Między miłością a zazdrością
Trzy kobiety mieszkają w nowoczesnym wieżowcu w wielkim mieście. Nie znają się osobiście. Aż do momentu, gdy któregoś dnia Helen, znana prawniczka, wiodąca atrakcyjne i szczęśliwe życie, dostaje zaskakujący faks, od Yany, która w ten niekonwencjonalny sposób informuje Helen o swoim romansie z jej mężem.

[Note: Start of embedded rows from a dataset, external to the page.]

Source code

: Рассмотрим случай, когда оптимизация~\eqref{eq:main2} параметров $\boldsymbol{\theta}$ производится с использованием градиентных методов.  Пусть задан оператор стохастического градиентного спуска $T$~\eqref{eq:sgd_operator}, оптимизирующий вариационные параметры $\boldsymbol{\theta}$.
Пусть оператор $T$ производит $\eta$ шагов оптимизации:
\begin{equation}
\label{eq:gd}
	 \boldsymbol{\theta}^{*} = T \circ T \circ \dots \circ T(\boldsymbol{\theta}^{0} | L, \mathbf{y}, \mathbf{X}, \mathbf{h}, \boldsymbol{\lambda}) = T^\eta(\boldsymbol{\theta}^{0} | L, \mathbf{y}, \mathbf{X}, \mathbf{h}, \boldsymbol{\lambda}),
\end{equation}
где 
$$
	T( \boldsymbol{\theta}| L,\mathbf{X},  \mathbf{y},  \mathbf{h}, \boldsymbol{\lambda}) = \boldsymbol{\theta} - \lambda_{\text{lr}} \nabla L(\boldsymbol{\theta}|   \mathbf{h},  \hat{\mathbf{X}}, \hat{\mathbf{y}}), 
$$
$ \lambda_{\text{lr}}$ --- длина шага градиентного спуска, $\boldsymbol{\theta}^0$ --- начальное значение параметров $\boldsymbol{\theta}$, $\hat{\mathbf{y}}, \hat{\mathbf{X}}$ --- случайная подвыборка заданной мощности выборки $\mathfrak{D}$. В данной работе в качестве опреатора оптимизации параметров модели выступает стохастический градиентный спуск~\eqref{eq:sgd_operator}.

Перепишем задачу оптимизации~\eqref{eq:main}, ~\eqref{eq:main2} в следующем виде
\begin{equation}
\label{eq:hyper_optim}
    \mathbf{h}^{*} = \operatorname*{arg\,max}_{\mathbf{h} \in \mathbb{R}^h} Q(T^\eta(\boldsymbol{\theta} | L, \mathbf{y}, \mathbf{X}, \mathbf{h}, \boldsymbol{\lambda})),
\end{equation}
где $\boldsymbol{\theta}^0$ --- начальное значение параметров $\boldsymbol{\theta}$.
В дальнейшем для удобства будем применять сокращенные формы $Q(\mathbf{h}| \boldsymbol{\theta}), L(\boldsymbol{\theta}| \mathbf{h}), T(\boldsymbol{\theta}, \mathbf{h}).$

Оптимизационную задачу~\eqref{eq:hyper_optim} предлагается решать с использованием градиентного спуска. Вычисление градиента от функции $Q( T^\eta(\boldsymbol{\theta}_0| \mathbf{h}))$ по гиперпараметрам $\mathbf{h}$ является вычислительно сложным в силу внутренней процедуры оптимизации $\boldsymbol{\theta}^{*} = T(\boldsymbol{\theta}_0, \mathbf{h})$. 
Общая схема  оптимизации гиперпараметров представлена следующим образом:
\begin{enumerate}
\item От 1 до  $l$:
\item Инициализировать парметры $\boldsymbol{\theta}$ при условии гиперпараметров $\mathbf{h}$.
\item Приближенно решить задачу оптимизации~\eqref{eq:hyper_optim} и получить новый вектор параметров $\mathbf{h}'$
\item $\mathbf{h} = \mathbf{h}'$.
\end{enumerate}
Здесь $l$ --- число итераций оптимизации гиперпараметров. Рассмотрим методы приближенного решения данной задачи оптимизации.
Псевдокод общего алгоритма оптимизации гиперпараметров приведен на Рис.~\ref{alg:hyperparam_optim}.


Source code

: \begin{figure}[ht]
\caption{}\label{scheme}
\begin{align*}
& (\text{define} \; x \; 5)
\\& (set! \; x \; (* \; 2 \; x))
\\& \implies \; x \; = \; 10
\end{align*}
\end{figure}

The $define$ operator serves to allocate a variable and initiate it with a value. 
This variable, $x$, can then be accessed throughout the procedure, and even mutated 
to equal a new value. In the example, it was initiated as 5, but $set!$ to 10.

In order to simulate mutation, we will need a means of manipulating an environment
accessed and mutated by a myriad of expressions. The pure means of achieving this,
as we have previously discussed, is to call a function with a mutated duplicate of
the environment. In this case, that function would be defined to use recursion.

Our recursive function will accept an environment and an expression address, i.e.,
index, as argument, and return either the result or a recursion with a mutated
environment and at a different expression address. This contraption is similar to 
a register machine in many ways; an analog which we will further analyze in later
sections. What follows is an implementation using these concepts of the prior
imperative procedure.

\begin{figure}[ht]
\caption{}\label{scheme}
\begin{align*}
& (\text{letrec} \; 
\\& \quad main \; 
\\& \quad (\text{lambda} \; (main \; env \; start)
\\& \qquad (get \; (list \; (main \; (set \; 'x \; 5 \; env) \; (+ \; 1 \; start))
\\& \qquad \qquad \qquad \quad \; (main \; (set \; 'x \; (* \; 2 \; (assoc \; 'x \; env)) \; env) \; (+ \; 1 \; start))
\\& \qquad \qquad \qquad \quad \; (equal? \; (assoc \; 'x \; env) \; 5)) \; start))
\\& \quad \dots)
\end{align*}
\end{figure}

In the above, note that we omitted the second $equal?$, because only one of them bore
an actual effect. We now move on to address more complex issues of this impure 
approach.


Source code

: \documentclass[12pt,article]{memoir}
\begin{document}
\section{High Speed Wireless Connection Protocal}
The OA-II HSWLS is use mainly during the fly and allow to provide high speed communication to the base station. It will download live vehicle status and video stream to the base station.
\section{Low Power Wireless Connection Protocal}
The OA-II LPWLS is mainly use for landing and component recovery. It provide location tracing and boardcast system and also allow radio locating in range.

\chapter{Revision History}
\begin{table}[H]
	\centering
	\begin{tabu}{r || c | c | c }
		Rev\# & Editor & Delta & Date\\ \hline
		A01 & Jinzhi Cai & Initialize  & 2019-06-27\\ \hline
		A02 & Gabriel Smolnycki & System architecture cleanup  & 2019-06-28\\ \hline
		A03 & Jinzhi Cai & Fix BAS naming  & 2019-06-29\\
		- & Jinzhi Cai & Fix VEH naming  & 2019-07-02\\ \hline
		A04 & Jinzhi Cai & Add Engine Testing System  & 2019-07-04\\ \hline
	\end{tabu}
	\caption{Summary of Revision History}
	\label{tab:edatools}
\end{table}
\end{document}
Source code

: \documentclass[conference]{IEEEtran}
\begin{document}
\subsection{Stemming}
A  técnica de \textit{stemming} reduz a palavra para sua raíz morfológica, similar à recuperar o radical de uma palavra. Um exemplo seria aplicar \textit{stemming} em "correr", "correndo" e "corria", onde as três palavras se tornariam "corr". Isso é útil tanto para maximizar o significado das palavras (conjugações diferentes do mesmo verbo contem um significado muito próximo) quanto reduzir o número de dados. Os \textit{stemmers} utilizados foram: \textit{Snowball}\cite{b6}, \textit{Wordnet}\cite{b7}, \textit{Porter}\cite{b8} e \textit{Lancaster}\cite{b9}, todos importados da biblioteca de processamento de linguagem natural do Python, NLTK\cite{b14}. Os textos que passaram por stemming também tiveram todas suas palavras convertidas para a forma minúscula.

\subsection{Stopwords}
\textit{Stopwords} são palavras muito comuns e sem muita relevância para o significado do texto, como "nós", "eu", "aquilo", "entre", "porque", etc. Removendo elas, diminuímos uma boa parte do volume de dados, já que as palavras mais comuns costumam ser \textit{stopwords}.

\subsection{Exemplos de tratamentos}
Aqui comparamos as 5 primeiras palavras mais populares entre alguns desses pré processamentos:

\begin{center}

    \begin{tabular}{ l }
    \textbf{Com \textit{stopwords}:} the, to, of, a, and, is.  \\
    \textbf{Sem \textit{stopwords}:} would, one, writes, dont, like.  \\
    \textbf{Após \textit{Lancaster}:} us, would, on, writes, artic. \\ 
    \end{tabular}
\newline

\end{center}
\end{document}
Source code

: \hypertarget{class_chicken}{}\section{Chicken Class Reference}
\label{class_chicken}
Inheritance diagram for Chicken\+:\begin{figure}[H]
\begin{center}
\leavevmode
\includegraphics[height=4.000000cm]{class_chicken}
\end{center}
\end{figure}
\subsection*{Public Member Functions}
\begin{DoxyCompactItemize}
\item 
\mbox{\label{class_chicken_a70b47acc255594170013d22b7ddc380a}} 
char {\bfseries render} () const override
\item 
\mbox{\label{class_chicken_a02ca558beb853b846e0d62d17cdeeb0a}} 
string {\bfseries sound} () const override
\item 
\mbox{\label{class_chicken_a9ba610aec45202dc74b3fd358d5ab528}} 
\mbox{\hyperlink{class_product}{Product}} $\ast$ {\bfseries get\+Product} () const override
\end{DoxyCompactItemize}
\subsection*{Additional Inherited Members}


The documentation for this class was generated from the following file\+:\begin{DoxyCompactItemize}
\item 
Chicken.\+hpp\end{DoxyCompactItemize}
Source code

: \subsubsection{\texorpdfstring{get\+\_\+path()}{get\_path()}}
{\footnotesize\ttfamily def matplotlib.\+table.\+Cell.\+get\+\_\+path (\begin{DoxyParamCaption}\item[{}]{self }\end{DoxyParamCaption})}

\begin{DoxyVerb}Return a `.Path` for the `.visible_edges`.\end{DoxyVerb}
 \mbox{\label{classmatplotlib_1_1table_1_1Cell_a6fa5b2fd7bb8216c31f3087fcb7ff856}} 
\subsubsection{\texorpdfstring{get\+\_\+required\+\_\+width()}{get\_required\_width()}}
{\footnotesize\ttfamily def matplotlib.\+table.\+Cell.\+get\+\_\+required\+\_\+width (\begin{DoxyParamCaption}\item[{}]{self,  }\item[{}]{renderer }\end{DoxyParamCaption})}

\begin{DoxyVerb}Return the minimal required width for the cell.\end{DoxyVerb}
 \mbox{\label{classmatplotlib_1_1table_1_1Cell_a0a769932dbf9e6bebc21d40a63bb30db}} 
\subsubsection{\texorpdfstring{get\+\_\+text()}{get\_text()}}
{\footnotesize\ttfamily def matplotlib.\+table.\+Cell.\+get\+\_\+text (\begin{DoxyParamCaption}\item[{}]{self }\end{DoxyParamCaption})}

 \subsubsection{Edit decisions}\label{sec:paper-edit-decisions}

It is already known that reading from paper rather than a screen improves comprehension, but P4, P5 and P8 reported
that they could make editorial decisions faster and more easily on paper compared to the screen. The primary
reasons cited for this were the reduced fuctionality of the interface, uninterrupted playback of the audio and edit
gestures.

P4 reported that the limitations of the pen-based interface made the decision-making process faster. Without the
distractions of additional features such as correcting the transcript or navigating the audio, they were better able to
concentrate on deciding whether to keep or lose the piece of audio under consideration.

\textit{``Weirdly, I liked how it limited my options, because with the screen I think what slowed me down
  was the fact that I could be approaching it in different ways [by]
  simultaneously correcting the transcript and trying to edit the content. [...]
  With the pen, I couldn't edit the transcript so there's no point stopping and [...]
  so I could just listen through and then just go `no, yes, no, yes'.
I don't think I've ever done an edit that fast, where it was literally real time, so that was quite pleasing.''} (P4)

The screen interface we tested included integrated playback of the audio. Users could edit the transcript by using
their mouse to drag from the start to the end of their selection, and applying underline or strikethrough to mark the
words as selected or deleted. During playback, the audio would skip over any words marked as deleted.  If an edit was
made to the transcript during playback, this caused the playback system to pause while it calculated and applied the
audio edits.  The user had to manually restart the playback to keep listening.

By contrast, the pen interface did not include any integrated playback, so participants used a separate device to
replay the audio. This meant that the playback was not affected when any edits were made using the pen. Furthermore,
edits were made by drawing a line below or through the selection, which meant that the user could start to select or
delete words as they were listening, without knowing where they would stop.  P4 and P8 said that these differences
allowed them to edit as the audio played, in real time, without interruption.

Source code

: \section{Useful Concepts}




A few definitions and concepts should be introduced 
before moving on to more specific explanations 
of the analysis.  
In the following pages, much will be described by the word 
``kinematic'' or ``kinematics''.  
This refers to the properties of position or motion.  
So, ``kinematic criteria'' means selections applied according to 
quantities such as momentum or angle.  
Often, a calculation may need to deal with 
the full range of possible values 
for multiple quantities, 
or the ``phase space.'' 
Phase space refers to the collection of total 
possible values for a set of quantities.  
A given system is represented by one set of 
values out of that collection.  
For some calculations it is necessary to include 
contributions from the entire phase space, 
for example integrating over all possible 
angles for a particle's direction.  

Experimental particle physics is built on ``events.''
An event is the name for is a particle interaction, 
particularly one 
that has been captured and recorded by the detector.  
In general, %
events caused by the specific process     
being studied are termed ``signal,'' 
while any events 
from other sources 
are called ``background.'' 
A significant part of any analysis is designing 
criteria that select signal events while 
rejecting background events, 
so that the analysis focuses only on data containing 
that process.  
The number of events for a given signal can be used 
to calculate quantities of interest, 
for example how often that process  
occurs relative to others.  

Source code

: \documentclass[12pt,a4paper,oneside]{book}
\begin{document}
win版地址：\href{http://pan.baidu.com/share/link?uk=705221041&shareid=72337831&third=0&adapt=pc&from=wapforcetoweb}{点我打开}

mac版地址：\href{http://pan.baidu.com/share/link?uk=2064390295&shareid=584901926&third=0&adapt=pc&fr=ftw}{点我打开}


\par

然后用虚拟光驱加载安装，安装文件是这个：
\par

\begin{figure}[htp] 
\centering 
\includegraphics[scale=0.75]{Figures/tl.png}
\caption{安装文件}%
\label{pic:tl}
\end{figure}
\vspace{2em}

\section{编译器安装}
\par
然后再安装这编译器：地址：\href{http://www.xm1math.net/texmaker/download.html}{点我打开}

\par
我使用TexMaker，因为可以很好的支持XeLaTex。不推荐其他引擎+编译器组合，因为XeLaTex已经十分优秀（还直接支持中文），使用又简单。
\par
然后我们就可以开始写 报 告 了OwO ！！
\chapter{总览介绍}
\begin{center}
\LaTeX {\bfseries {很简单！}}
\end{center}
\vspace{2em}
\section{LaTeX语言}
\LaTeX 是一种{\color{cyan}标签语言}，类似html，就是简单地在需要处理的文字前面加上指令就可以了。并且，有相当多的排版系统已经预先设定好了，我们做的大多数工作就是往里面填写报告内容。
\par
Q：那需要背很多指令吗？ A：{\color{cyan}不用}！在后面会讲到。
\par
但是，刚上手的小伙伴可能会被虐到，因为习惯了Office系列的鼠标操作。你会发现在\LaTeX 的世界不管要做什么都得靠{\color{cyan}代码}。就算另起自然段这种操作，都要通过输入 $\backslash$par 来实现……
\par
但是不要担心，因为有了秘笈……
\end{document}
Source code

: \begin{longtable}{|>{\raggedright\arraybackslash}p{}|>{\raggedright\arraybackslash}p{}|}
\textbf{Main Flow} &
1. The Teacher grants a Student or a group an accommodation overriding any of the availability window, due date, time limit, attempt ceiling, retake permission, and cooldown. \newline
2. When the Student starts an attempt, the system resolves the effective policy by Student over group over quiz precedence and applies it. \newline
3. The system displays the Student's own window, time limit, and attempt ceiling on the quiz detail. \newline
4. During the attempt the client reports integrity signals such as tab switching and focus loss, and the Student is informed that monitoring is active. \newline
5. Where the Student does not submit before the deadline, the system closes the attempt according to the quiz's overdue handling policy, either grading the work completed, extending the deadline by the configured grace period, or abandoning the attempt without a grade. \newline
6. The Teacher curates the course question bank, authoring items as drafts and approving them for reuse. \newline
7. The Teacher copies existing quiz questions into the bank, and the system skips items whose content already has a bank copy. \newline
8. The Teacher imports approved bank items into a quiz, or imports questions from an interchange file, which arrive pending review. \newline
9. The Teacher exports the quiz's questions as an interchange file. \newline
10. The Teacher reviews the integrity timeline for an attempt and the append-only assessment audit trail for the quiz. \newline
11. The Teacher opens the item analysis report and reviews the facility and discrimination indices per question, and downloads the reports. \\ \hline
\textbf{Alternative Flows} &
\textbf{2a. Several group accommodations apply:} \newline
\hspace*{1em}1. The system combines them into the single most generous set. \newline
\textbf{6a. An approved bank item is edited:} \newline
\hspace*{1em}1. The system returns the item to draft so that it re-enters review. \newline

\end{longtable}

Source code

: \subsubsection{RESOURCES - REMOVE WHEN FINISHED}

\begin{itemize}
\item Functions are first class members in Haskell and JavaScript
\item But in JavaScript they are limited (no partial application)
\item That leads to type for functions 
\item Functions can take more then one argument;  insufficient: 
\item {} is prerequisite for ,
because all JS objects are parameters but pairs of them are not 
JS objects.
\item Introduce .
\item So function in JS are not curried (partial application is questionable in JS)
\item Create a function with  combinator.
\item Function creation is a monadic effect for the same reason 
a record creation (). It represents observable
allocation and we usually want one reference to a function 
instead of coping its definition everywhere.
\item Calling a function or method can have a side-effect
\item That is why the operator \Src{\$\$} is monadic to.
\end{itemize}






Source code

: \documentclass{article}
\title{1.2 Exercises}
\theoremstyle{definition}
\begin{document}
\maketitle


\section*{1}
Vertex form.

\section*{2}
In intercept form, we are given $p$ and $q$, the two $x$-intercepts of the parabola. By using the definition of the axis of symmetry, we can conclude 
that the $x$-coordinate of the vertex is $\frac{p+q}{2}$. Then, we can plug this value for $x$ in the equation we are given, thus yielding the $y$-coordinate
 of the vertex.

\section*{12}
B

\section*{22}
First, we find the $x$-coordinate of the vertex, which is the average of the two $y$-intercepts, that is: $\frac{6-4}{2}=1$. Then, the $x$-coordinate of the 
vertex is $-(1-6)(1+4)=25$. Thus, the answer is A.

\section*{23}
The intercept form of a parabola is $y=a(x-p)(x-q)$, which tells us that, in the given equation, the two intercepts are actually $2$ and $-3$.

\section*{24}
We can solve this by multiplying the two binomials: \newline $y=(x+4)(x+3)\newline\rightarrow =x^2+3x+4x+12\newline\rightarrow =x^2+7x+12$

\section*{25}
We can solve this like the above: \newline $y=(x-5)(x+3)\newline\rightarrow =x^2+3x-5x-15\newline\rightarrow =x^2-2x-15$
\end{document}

Z czasem do gry o miłość dołącza ta trzecia, najmłodsza Iris.
"Zazdrość" Esther Vilar, z dużym wdziękiem wyreżyserowana w tarnowskim teatrze przez Grażynę Barszczewską, to nie tylko historia miłości, zazdrości, bólu i zranionej dumy. To także opowieść o perwersyjnej grze, którą prowadzą trzy kobiety walczące o miłość jednego mężczyzny. Z tej gry wynika, że zazdrość może silniej angażować niż miłość. Mówi o tym Helen: "Wychwalana od wieków miłość jest bagatelą w porównaniu z tą diabelską zazdrością. Tak, zazdrość to jest szczęście".
Tę opowieść, łączącą w sobie elementy komediowe, farsowe z ironiczną refleksją na temat psychiki kobiet, zobaczymy 15 listopada o godz. 19.15 na scenie Teatru Bagatela, gdzie spektakl zaprezentuje Tarnowski Teatr im. Ludwika Solskiego. Gościnnie, w roli Helen - Grażyna Barszczewska, która powiedziała nam o bohaterkach sztuki: - "Są silnymi osobowościami, prezentującymi bardzo określone postawy, świadomymi swoich racji. Są różne, ale mają wspólny mianownik: potrafią żebrać o miłość".
Sprzedaż biletów (20-35 zł) w kasie teatru.